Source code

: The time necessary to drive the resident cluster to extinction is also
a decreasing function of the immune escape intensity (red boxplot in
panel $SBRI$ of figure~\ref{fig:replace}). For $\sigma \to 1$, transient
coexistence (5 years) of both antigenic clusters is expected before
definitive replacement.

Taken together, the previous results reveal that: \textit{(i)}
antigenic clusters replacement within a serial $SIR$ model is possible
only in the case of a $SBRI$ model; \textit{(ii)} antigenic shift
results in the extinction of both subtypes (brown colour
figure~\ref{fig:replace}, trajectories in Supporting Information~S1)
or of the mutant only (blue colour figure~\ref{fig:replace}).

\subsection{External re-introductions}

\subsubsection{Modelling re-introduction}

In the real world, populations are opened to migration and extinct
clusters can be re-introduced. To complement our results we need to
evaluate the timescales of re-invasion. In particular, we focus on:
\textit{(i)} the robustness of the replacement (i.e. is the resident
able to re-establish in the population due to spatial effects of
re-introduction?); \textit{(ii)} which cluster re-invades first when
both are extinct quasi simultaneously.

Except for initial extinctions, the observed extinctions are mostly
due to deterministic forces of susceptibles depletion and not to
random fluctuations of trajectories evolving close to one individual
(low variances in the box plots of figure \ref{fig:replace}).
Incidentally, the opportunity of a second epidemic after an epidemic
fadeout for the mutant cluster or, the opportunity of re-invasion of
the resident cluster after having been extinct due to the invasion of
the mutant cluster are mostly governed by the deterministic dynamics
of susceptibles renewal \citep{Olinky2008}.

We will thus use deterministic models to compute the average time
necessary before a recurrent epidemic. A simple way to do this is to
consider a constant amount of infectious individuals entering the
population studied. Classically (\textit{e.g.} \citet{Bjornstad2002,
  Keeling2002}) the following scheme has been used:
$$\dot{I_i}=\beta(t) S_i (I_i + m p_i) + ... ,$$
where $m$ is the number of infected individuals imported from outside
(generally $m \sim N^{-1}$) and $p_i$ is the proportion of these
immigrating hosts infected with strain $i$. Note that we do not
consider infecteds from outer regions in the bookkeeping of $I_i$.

---

WHAT IS NEEDED -
From the entries, copy every line in which the string "only" can be found.

RESULT -
only in the case of a $SBRI$ model; \textit{(ii)} antigenic shift
or of the mutant only (blue colour figure~\ref{fig:replace}).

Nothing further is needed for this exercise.